The difference between aggravated assault and sports fighting

Someone is trying to kill you or seriously injure you. Even if the intent is not to kill you, the person assaulting you is trying to deliver as much force as possible to your body. He is not feeding you a rule-based fighting technique or combination that is designed to create an opening so that he can score a point or knock you out. He is trying to disable you, he is beating you down, his intent may be to kill you. Unlike sparring he is not holding back in order to stay within the rules. The attack is not fair, he tries to get the advantage over you through the use of shear violence until he decides it is over. There is no referee to stop the attack. It is over when he decides it is over. When the threat gets you into a headlock his intent is not to get you to tap out, his intent is to choke the life out of you. No amount of tapping out will make him stop. He my get you in a hold to throw you over a balcony or to slam your head into a wall, not to get you to submit so that he can score a point. You need to have the mentality to fight back in exactly the same way. Taking the honorable route and only using “fair” strikes will encourage the attacker. Being afraid that you will hurt the attacker if you do what you have to do will not work favorably for you.

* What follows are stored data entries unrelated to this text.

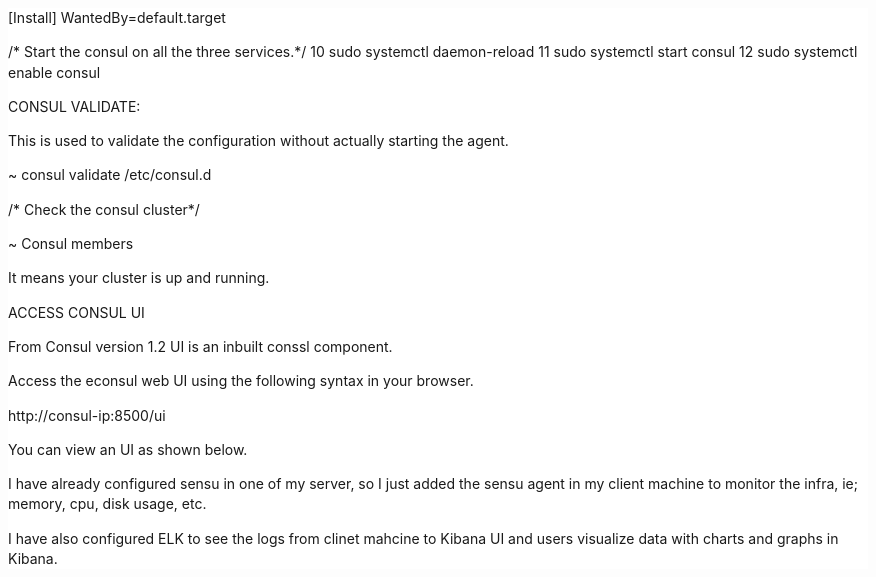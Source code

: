 [Install]
WantedBy=default.target



/* Start the consul on all the three services.*/
   10  sudo systemctl daemon-reload
   11  sudo systemctl start consul
   12 sudo systemctl enable consul

CONSUL VALIDATE:

This is used to validate the configuration without actually starting the agent.
 
~ consul validate /etc/consul.d

/* Check the consul cluster*/

~ Consul members



It means your cluster is up and running. 

ACCESS CONSUL UI

From Consul version 1.2 UI is an inbuilt conssl component.

Access the econsul web UI using the following syntax in your browser.

http://consul-ip:8500/ui

You can view an UI as shown below.


      
I have already configured sensu in one of my server, so I just added the sensu agent in my client machine to monitor the infra, ie; memory, cpu, disk usage, etc.



I have also configured ELK to see the logs from clinet mahcine to Kibana UI and users visualize data with charts and graphs in Kibana.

You do not have the luxury to study your opponent before the time like in sports fighting. You have no idea what he is capable of doing. You do not know whether he has a weapon or whether he is willing to use it. There is no protective gear. It is just you and him and there can only be one survivor, not one “winner” but one “survivor”. Sports based fighting are dominance contests. Assaults are survival contests. In self-defense your goal is to stay alive and escape. In sports fighting your goal is to win the match.